Tout le monde... ou presque
Que ce soit parce que le petit est malade, parce que ses dents de lait percent, parce qu'il fait des cauchemars ou simplement parce qu'il se réveille si souvent qu'on finit par craquer, tous les parents ont, un jour ou l'autre, plus ou moins longtemps (et parfois très longtemps…), dormi avec leur enfant. Mais personne n'ose vraiment le dire. Car la norme affichée par les spécialistes de la petite enfance, c'est un bébé qui « fait ses nuits » (sous-entendu, qui dort d'une traite une douzaine d'heures), tout seul dans son lit.
Souvent contre l'avis des médecins
Face aux médecins, c'est motus et bouche cousue. Fatima, mère d'une petite Louise, 2 ans, raconte. Après avoir accueilli sa fille dans l'unique chambre, celle des parents, puis dans le lit - « parce que les premiers mois, en allaitant, c'est quand même plus simple » -, elle a compris qu'il valait mieux se taire dans le cabinet du pédiatre. « A la visite des 6 mois, il a préconisé le sevrage de la petite. Je n'en avais aucune envie. J'ai bien senti la forte désapprobation. Alors, parler du lit… j'ai laissé tomber. »
Les pédiatres, en effet, ne sont pas favorables au « co-dodo ». « La chambre est le territoire du couple. L'enfant ne doit pas interférer. Quand l'enfant a 7 ou 8 mois, il est temps que les parents se retrouvent. Le petit doit, lui, faire connaissance avec son propre territoire », explique Pierre Douillet, chef du service de pédiatrie de l'hôpital de Fontainebleau.
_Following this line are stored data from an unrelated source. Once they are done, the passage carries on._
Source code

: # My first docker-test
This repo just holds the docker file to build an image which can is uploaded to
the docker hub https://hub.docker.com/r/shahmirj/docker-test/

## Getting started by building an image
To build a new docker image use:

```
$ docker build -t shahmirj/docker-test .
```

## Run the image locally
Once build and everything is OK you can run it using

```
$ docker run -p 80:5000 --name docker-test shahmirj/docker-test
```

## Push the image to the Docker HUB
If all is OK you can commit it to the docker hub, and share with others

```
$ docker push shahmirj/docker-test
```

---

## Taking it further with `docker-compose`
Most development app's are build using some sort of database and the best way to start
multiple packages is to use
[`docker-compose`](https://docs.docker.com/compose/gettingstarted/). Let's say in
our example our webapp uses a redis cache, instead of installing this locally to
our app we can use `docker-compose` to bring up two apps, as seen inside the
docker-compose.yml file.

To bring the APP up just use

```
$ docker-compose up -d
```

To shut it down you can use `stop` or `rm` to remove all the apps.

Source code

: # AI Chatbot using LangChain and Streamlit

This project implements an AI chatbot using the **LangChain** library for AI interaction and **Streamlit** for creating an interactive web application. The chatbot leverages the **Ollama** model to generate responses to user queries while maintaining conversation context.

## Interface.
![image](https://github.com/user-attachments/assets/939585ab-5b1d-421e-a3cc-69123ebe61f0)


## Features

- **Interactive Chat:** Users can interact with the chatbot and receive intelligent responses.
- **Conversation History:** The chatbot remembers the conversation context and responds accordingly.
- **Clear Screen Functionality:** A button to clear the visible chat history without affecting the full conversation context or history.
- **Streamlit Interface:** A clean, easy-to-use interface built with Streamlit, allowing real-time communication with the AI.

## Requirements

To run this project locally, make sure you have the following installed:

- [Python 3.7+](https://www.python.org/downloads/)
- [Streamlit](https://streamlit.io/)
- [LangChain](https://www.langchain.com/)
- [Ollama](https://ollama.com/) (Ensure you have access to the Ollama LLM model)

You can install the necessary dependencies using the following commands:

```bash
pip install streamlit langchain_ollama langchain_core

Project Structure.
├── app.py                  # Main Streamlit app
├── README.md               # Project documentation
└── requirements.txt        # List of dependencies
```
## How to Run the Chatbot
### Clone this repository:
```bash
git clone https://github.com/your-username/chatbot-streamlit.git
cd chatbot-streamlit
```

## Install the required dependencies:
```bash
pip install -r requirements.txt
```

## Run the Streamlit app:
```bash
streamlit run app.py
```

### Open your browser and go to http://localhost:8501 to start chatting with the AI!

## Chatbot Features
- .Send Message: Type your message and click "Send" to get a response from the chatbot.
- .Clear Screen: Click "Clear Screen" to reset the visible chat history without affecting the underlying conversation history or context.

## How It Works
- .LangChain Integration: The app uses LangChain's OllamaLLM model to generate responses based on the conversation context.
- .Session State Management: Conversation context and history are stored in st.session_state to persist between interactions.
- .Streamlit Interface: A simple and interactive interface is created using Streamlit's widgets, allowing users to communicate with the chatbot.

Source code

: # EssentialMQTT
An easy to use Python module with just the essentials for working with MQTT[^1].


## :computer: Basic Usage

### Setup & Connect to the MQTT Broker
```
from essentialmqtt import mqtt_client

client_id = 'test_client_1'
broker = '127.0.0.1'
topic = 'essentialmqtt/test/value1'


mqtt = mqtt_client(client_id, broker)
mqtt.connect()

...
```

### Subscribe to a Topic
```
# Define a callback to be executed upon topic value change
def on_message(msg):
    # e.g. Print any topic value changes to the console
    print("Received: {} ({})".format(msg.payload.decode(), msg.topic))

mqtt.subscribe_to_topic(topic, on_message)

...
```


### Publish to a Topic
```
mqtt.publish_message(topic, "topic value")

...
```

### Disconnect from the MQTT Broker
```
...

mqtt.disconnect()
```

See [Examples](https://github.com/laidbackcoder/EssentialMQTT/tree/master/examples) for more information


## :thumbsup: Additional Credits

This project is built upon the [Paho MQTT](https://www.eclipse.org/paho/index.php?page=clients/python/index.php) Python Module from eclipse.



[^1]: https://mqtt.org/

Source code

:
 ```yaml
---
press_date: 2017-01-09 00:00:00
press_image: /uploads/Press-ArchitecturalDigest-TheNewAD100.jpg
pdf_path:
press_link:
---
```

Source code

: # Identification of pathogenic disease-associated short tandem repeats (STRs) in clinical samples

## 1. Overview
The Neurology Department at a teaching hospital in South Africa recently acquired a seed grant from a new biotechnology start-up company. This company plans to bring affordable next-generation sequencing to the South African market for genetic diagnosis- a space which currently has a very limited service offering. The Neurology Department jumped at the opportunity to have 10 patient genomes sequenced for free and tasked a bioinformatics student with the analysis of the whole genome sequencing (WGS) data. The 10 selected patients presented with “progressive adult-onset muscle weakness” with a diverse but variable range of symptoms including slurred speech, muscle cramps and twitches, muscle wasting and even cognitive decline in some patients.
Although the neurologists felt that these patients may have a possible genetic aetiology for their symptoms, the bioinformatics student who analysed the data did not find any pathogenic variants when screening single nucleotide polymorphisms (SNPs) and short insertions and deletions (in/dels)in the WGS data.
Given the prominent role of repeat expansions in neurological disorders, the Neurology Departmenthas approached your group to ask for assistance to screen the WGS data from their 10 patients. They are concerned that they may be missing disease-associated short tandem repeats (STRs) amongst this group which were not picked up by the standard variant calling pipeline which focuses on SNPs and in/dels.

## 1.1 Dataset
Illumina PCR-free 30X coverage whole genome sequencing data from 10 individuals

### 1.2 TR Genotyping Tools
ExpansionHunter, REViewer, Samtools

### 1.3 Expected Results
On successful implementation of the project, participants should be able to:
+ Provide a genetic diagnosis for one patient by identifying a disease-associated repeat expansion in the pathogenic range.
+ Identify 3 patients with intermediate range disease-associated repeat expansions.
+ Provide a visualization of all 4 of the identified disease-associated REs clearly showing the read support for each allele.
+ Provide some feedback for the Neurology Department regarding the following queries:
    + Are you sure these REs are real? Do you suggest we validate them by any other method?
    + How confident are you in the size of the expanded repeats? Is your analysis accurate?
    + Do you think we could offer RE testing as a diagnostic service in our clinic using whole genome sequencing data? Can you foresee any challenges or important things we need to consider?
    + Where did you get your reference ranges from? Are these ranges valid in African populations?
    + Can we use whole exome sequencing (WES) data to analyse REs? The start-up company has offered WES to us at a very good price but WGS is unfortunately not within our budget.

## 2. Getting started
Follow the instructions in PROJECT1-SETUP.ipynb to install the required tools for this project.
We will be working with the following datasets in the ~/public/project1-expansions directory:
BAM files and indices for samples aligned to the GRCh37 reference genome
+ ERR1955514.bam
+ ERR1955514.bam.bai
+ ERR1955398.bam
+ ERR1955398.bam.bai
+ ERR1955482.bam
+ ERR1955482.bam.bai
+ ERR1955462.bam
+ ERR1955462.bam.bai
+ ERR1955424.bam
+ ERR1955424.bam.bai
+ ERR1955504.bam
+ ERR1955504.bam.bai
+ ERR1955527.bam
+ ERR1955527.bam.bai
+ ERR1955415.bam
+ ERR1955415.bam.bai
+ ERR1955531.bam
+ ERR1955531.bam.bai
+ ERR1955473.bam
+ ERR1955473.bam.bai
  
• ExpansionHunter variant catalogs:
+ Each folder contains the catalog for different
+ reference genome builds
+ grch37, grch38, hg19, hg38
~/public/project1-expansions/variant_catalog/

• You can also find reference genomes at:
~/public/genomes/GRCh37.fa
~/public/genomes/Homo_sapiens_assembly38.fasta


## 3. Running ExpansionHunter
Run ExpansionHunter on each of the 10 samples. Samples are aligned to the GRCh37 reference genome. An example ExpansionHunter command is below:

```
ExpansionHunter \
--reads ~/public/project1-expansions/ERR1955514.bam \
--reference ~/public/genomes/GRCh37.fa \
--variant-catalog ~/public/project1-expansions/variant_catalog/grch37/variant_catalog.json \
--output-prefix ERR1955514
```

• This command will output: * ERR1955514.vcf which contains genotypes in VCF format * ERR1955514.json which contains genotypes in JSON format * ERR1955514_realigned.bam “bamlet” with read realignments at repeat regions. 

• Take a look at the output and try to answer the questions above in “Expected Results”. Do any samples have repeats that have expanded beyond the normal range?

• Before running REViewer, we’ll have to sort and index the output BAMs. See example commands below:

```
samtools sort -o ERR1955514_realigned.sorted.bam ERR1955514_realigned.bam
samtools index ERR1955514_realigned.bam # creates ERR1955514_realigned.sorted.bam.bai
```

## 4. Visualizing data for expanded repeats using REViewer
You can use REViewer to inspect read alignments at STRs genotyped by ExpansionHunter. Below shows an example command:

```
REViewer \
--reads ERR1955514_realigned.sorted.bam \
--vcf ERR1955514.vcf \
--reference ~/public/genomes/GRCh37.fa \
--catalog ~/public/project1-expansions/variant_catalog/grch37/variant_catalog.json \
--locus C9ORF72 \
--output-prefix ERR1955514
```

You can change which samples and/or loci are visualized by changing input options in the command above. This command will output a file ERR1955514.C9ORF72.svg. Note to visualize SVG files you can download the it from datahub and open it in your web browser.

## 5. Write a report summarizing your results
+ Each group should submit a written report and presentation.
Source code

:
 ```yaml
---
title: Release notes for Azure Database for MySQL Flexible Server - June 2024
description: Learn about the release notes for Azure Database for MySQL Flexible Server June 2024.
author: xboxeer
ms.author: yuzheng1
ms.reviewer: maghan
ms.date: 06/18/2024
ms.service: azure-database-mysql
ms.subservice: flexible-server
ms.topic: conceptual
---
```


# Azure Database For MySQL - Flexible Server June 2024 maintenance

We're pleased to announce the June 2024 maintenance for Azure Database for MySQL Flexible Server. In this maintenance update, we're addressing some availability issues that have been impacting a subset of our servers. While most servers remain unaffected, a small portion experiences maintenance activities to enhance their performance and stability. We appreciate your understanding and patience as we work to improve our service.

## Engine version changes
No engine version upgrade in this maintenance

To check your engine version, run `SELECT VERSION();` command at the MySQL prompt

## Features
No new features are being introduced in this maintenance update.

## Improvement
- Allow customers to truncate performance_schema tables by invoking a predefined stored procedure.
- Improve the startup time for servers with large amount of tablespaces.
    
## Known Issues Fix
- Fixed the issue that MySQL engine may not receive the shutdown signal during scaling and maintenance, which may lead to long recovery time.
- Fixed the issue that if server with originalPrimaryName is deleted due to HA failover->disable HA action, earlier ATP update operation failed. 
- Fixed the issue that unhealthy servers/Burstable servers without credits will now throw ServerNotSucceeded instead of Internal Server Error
Dormir loin de ses parents : une spécialité occidentale
Cette volonté sociale de faire dormir les bébés et les enfants loin de leurs parents est une spécialité occidentale. Nulle part ailleurs, on agit ainsi. En Asie (y compris dans un pays aussi « moderne » que le Japon), en Afrique, en Océanie, en Amérique du Sud, on considère comme allant de soi la proximité mère-petit enfant, la nuit, celle-ci étant même une condition indispensable au bon sommeil de l'enfant. Les modalités du sommeil sont d'ailleurs très différentes d'un pays à l'autre : hamac, berceau, bras, avec les frères et sœurs, avec la mère, avec les deux parents…
Des anthropologues, comme Hélène Stork en France ou James Mac Kenna aux Etats-Unis, ont commencé à étudier sérieusement ces comportements. Nathalie Roques, dans son livre "Dormir avec son bébé", aux éditions de l'Harmattan, n'hésite pas à lancer le débat, en parlant du monde occidental moderne qui « propose là une modification majeure et inédite d'un comportement
biologique, physiologique et relationnel naturel, le sommeil normal du petit enfant ». Aujourd'hui, précise-t-elle, « on peut vraiment opposer le sommeil occidental au reste du monde. Il y a dans nos pays une problématique du sommeil de l'enfant qui n'existe pas dans le reste du monde ; le sommeil du bébé n'est tout simplement pas vécu comme un problème ! »
A chacun sa solution
Il existe en France, et dans le monde occidental, des parents qui ont opté pour le « co-dodo ». En réalité, aucun dogmatisme n'a de place dans ce type de situation : à chacun de trouver la réponse qui lui convient le mieux. Le sommeil dans le même lit n'est certainement pas la panacée, mais on peut toujours inventer d'autres solutions, depuis le matelas d'appoint ou le lit « side-car », jusqu'à la multiplication des grands lits dans les différentes chambres (si on peut, bien sûr) qui permettent à tout le monde, parents et enfants, de naviguer d'un lit à l'autre, en fonction des cauchemars et des réveils. Une nuit, c'est papa qui déménage, une autre, c'est maman ou les enfants...
Et puis il faut savoir que le sommeil varie en fonction de l'âge : un tout petit bébé qui manifeste un besoin nocturne intense de sa maman se satisfera peut-être très bien d'un dodo en solo à artir de 6 mois... pour revenir avec papa-maman vers 2 ans !
Alors, un conseil : la souplesse est la clé de belles nuits. Un soir, vous aurez une bonne surprise ! En effet, voilà que le petit crampon (en général, vers l'âge de 3 ans) réclame son lit, et s'en va vivre sa nuit de son côté, sans vous... Et rien ne prouve que le cadet, à son tour, réclamera la chaleur de papa et maman pour s'endormir.